2022/23 Fundamentals, Outlook, and Caveats

ICE cotton futures provide a forecast of the 22/23 cotton market.  Dec’22 futures are currently trading between $1.20 and $1.30, which is historically very strong.  The early fundamental indicators appear to justify support for these price levels.

The 22/23 carry-in could start things off with over three million bales to the U.S. new crop supply.  Then there is the new crop planted acreage question.  The Dec’22 CBOT corn/Dec’22 ICE cotton ratio had been shifting around between 5.7 and 5.9.  If it stays in this range, history suggests an outcome of between 12 and 13 million planted acres of U.S. all cotton (see below). This jibes with early growers surveys from Cotton Grower (12.5 million planted) and the NCC (12.0 million planted) as the assumptions by USDA at their Outlook Forum.  However, the late February/Early March rally in grain prices has bumped the corn:cotton ratio up to 6.3, suggesting a downshift in cotton acreage to an 11-to-12 million acre range.  So we should start there and then, because of the dryer-than-normal conditions plus the high insurance price, add 500,000+drought effect acres for a total of maybe 12 million planted.  This jibes with USDA’s Prospective Planting forecast of 12.2 million acres of all U.S. cotton.

Planting 12 million acres with above average abandonment (25%) and average yield (867 lbs) could give us the 16+ million bale U.S. crop and a 19+ million bale supply projected by USDA in the May WASDE.  Assuming with USDA that U.S. domestic spinning is 2.5 million bales and U.S. exports are 14.5 million bales, the result could be U.S. ending stocks at or under 3 million bales, which is tight in general and tighter than the previous year in particular (see last column below).  That kind of year-over-year adjustment and tight level is  is fundamentally price supporting, supporting prices well over $1.00 with upside potential towards $1.40.

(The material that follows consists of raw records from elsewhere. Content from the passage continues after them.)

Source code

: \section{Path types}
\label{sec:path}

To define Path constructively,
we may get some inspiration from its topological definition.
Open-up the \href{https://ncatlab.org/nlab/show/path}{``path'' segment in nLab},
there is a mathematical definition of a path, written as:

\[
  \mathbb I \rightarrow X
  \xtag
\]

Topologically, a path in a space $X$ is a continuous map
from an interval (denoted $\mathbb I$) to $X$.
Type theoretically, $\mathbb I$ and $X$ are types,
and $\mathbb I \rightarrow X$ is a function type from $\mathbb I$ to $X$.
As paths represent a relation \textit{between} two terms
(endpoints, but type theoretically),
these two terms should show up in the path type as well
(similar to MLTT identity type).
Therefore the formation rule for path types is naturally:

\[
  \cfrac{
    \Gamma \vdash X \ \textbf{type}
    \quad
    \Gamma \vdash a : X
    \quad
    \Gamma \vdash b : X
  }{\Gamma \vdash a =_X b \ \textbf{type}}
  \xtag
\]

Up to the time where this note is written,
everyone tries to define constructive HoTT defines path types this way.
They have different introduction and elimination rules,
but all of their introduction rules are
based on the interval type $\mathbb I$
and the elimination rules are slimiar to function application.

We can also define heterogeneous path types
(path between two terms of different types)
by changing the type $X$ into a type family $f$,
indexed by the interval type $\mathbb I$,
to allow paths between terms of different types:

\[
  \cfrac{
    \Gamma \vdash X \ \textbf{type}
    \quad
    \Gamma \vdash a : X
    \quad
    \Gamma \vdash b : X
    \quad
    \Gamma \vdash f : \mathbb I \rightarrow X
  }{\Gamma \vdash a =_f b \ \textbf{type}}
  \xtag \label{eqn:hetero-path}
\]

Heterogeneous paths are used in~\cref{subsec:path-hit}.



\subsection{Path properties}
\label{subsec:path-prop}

Of course, it is early, and there is a lot of risk around this or any other projection.  As of May 29, 68% of U.S. cotton has been planted, which is slightly above average pace. About 43% of the U.S. cotton crop was rated good/excellent, with another 38% rated fair.  Texas is pulling down the U.S. average with 20% good/excellent and 51% fair.  Of course, history shows there isn’t a great correlation between weekly condition ratings and average yield (see Texas chart below).

When it is all said and done, we could have higher- or lower-than-average abandonment.  What if we plant 12 million acres and then continue having timely rains?  The production question will likely remain uncertain all summer, which will buoy prices. On the demand side, how much and how long will household discretionary spending be impacted by higher prices for gasoline and groceries, and higher car payments and mortgage payments?   At a minimum, such forces could be a headwind for apparel retail sales and ultimately the demand for cotton.  In which case, the assumption of 14.5 million bales of U.S. exports could be too optimistic, at least at prices above $1.20 per pound.